WHAT TO PRODUCE
Once the line with "3. I am also" is found in the data, output it and each following line exactly, up to and including the line with "Fitbit Inspire also", and nothing before or after.

SOURCE RECORDS

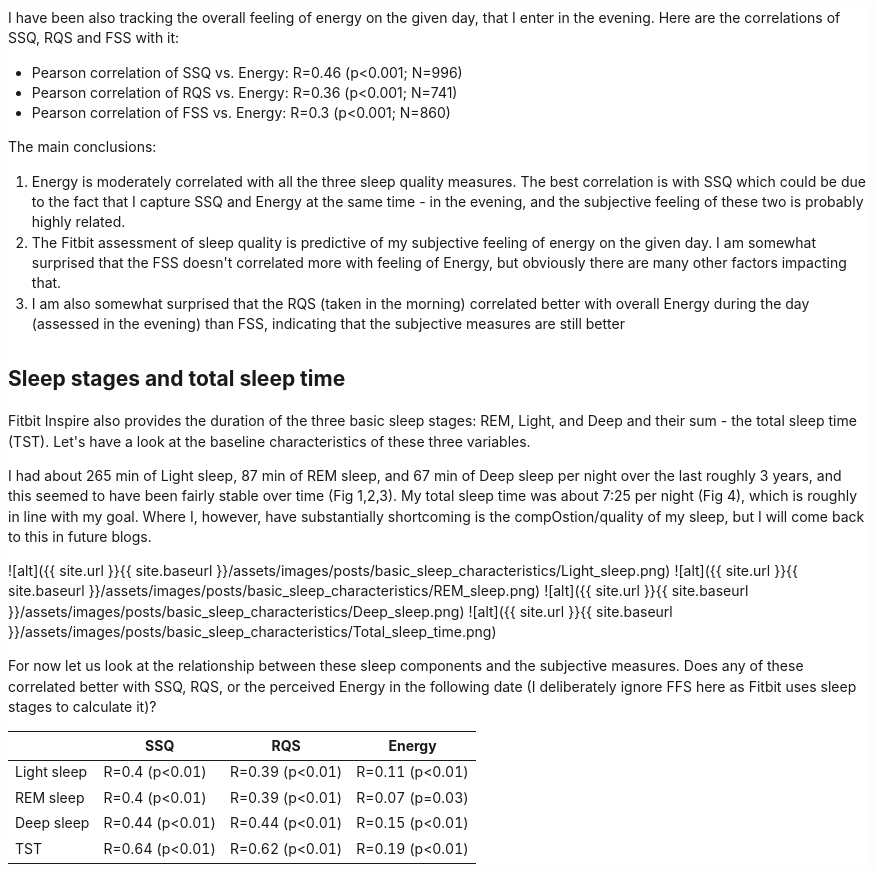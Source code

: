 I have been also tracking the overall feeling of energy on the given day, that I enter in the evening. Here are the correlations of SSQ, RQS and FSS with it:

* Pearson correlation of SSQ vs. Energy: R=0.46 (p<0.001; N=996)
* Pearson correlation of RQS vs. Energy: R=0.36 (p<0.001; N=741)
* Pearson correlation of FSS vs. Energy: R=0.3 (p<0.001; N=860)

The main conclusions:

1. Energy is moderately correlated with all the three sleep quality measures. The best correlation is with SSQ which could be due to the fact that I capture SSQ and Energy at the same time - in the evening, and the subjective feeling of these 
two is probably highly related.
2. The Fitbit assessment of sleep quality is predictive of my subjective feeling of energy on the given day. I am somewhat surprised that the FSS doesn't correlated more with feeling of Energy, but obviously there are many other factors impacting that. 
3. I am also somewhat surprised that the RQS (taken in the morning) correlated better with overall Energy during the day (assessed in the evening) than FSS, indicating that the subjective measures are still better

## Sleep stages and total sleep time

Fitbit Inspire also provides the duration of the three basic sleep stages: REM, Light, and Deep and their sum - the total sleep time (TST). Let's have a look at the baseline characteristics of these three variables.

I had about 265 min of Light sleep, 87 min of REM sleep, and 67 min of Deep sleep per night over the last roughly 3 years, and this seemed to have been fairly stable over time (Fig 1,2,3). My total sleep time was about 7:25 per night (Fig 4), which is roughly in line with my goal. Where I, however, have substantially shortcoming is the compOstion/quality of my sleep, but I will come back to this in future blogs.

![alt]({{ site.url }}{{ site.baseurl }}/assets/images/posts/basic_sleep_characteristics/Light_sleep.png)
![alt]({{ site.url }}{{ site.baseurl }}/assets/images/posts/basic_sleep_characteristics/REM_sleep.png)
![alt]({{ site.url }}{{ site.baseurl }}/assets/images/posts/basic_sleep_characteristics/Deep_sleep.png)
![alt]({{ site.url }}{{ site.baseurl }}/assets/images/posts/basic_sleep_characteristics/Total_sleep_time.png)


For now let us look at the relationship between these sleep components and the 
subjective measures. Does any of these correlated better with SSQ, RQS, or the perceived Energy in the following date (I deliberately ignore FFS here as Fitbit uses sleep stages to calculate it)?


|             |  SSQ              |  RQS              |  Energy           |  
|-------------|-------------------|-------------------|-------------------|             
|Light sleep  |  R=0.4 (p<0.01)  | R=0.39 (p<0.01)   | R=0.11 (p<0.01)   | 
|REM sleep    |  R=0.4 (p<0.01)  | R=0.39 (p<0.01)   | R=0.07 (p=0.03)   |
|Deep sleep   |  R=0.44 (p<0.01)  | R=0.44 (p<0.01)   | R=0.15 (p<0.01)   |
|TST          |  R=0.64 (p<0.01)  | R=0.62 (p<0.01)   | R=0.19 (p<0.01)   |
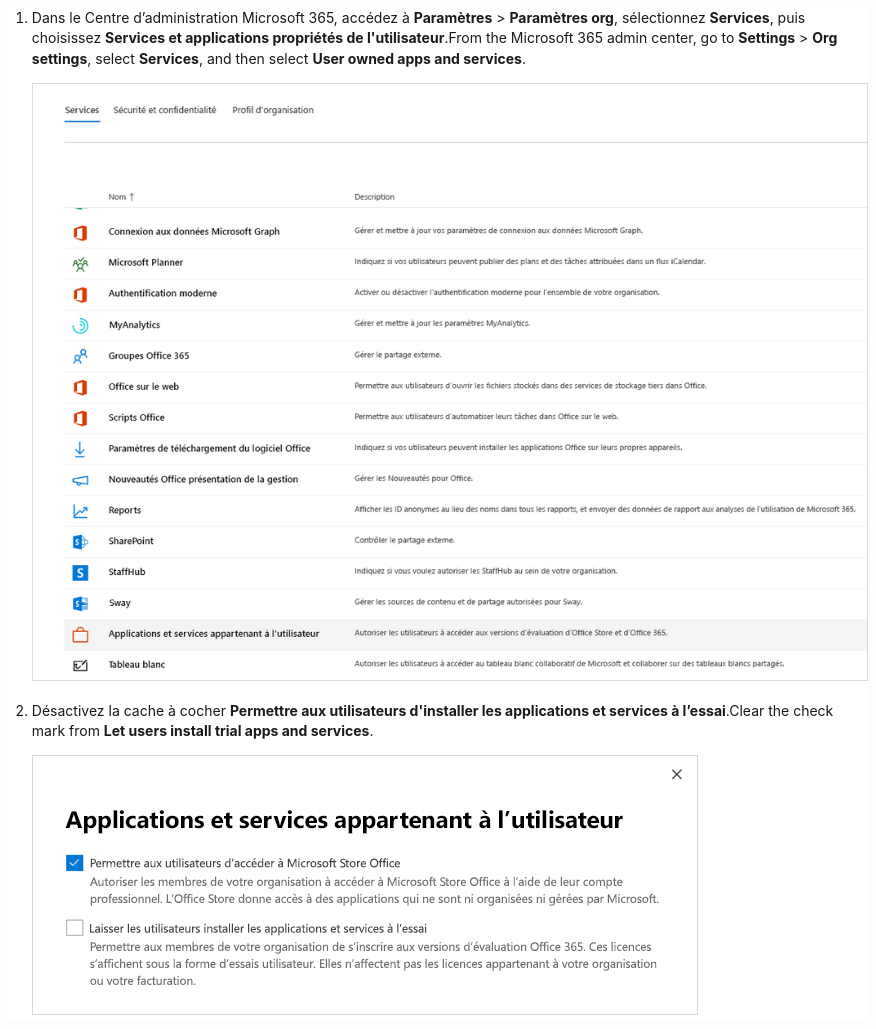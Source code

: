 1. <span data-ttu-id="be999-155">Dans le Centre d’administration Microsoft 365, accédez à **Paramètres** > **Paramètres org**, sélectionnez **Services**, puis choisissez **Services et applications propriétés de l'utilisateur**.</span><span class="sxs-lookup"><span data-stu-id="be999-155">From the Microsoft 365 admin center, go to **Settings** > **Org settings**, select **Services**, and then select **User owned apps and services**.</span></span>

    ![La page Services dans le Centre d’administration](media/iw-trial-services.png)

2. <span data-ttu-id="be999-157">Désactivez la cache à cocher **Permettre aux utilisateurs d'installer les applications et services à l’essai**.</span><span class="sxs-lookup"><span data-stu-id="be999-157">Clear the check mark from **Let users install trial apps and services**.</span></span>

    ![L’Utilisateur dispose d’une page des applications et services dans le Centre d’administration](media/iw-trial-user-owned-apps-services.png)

YOUR SOLUTION
3. I am also somewhat surprised that the RQS (taken in the morning) correlated better with overall Energy during the day (assessed in the evening) than FSS, indicating that the subjective measures are still better

## Sleep stages and total sleep time

Fitbit Inspire also provides the duration of the three basic sleep stages: REM, Light, and Deep and their sum - the total sleep time (TST). Let's have a look at the baseline characteristics of these three variables.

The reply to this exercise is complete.